In spite of all their years of unpopularity, prescribed burns
are making a comeback. It’s not that people don’t have good reason to be
skeptical of them—sometimes they go wrong, and those instances stay in people’s
minds far longer than the many that worked as they were supposed to. The
disastrous Cerro Grande fire in New Mexico, which in May 2000 burned hundreds of
homes in Los Alamos and threatened the Los Alamos National Laboratory, began as
a prescribed fire that got out of control when the wind shifted.
With dozens of wildfires occurring each season, though, many people are
realizing that decades of fire-prevention efforts have thwarted the natural
cycle in which lightning fires periodically thin the vegetation. When a wildfire
breaks out now near a populated area, firefighters are often dealing with many
seasons’ of accumulated dry undergrowth.
Some areas are finding other advantages to prescribed burns as well.

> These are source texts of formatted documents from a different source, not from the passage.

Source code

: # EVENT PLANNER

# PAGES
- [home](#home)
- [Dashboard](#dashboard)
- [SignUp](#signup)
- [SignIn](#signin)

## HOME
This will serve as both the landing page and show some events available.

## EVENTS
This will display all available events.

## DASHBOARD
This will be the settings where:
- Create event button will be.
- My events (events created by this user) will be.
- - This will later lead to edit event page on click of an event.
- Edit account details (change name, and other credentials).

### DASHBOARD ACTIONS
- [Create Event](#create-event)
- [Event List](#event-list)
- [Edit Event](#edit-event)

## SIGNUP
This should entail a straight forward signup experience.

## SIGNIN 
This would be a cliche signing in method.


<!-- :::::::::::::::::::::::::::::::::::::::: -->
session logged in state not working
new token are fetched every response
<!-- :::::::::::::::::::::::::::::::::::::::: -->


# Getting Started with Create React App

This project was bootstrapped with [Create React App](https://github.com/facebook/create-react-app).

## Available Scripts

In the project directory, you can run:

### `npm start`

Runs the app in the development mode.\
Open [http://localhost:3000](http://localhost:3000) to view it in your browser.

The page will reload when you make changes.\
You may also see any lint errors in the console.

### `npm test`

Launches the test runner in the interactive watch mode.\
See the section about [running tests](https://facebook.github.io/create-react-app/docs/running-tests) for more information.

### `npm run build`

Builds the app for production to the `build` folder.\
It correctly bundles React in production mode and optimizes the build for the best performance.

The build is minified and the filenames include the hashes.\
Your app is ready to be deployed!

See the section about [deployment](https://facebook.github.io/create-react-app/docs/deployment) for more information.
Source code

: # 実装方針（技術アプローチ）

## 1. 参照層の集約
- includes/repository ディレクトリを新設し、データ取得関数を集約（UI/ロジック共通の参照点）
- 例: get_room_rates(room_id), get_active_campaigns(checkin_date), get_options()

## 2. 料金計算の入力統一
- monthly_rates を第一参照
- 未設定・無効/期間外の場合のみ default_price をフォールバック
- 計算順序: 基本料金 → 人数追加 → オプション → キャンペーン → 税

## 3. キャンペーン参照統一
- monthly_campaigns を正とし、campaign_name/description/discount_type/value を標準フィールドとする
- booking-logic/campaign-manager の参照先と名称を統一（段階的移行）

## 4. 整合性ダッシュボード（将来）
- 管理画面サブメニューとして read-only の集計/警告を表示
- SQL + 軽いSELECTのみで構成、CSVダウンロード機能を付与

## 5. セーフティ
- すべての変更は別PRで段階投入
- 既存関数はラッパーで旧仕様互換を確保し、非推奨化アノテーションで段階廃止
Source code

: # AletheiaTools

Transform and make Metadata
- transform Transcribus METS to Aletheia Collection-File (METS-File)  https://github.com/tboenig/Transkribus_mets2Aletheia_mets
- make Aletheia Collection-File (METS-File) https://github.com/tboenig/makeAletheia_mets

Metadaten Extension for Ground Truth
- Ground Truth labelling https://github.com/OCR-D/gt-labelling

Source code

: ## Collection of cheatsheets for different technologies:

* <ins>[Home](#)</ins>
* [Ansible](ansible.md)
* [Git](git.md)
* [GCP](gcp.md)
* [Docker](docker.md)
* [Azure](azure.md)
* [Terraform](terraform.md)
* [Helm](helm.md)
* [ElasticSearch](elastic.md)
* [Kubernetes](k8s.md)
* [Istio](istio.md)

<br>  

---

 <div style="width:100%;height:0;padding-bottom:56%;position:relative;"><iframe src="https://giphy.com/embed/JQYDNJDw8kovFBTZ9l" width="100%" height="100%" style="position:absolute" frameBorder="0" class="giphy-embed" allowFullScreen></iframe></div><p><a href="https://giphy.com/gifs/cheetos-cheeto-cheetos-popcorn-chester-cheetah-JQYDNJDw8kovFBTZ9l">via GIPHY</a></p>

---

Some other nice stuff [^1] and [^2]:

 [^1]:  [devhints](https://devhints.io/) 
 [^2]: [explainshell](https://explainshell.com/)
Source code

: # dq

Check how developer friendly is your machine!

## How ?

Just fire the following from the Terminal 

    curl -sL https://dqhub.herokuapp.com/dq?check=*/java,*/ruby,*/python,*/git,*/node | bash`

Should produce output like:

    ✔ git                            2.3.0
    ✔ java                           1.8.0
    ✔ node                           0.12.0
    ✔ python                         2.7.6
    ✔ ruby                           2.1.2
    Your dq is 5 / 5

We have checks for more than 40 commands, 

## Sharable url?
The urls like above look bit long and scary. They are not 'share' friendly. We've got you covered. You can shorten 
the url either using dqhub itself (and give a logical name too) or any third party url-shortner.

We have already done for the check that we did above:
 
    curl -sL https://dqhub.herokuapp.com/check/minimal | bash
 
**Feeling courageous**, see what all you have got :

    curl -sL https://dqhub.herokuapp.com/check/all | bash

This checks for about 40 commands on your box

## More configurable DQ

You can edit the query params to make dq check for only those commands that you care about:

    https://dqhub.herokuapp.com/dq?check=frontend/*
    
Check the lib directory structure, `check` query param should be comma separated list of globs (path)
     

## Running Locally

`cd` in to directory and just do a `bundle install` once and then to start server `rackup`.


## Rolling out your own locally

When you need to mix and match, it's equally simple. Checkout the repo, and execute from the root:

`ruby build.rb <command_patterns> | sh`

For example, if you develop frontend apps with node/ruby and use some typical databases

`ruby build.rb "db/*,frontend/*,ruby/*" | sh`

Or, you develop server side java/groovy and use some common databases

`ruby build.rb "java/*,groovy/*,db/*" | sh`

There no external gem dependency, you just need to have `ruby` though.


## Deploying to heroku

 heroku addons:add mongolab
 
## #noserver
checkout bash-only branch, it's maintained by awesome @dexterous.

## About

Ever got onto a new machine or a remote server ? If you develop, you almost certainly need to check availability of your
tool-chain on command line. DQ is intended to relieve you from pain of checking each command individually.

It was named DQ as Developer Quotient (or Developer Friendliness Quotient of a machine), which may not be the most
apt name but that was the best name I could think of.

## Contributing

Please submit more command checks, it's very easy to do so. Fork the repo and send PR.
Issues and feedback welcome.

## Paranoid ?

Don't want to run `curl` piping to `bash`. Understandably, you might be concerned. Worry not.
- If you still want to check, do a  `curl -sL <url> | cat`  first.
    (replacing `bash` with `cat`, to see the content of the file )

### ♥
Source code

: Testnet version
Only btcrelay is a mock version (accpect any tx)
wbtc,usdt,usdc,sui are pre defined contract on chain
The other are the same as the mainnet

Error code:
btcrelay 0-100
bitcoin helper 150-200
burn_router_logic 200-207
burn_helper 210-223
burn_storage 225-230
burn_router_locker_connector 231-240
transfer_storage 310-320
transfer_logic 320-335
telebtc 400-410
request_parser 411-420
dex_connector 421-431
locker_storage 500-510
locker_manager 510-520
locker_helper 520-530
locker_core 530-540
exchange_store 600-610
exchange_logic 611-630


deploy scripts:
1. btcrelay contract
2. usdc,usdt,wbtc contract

Lenexa, Kansas, for example—long known for its forward-thinking watershed
management—is using them
to reduce invasive plants and give the native species a fighting chance. Some
native species do better with, or even require, periodic burns. And because the
area’s soil has a high clay content, the deep-rooted native plants encourage
greater stormwater infiltration than many of the shallower-rooted non-natives.
Part of the strategy in conducting the burns, of course, is to let people
know about them and explain why they’re needed. How often—if at all—are they
being done in your area? Do you think they should be used more often?